== Segment start ==

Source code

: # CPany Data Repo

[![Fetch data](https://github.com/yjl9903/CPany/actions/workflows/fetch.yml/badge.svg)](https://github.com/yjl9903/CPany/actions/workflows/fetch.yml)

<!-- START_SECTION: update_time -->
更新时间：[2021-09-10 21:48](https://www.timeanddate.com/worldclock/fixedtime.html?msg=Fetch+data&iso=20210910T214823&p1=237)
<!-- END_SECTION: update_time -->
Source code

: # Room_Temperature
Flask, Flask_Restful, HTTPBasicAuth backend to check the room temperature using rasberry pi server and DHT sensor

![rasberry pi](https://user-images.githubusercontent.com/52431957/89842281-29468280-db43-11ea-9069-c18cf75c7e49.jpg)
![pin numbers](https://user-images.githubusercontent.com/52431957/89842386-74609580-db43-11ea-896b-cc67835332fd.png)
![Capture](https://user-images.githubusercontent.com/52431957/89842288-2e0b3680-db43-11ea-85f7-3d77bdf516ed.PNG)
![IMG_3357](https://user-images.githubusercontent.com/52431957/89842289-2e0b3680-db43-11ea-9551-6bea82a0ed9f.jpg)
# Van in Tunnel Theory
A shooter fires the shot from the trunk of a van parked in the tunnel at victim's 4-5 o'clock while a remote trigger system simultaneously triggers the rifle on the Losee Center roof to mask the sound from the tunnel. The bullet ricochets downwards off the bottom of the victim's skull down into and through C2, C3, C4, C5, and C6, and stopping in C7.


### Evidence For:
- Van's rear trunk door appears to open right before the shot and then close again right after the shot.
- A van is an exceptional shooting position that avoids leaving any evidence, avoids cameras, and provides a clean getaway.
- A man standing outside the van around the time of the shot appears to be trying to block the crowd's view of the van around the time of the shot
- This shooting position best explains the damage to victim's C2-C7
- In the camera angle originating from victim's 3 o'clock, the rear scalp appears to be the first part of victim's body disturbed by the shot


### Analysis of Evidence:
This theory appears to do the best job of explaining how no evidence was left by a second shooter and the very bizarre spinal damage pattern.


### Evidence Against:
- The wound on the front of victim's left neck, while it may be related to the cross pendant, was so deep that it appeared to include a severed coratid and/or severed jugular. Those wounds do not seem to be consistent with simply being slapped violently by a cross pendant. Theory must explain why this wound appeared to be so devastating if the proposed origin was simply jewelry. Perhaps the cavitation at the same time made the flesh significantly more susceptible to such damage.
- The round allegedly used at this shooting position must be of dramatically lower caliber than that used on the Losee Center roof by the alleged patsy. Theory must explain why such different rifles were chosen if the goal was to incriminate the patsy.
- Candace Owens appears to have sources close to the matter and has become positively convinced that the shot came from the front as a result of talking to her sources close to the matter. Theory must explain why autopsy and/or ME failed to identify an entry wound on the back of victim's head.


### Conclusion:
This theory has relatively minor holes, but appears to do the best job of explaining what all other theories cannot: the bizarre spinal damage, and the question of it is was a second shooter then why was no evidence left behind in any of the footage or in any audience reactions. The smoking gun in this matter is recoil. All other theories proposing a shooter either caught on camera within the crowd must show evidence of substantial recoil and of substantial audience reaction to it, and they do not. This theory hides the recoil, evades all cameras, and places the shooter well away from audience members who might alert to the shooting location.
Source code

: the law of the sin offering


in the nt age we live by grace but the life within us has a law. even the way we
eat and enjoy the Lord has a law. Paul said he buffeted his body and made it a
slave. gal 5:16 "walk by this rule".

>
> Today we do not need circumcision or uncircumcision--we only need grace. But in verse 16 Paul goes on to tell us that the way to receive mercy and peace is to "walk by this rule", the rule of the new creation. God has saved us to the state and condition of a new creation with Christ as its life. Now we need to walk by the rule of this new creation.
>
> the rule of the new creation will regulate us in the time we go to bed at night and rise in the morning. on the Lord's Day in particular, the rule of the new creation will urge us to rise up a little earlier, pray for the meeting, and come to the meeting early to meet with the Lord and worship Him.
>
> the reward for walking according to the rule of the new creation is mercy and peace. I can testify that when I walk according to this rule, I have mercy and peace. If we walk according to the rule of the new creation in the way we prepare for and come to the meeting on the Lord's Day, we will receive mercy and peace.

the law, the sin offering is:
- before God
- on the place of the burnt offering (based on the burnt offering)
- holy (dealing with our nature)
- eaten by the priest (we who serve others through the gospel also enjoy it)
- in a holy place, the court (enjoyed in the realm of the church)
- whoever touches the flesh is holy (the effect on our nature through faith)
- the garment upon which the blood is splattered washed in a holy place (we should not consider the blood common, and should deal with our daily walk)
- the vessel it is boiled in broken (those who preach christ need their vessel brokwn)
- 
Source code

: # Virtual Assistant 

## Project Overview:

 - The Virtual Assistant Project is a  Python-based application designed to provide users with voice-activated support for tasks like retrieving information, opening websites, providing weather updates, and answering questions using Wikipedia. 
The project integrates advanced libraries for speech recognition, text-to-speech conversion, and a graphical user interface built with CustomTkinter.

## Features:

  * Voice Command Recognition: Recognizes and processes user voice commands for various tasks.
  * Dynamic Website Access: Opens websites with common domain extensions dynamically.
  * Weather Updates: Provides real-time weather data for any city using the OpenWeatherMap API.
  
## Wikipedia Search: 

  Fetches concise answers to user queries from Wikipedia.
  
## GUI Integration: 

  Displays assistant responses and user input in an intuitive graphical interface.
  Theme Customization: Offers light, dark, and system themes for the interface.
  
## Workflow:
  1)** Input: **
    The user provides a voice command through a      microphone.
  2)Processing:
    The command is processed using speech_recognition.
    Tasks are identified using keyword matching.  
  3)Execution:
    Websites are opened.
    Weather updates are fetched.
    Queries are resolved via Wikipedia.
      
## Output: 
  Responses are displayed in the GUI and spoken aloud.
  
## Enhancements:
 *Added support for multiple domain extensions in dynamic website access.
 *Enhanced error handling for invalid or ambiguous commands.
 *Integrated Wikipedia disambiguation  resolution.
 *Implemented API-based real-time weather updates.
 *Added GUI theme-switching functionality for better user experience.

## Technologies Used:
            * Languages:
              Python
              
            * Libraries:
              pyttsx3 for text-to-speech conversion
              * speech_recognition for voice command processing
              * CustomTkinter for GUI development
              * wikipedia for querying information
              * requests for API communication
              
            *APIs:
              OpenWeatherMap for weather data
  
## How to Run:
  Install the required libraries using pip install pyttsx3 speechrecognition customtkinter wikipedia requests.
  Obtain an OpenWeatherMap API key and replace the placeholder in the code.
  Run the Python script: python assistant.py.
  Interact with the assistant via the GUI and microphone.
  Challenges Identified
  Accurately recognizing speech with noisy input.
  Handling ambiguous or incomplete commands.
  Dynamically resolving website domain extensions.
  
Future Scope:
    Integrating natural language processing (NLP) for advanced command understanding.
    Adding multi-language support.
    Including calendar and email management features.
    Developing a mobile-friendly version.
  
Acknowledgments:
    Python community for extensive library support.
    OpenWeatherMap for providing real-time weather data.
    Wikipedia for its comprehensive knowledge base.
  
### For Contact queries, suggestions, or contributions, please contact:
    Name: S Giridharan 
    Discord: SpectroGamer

== Segment end ==

Which lines above include the word "interface"? Pick them out and copy them.

Result of the task ->
The project integrates advanced libraries for speech recognition, text-to-speech conversion, and a graphical user interface built with CustomTkinter.
  Displays assistant responses and user input in an intuitive graphical interface.
  Theme Customization: Offers light, dark, and system themes for the interface.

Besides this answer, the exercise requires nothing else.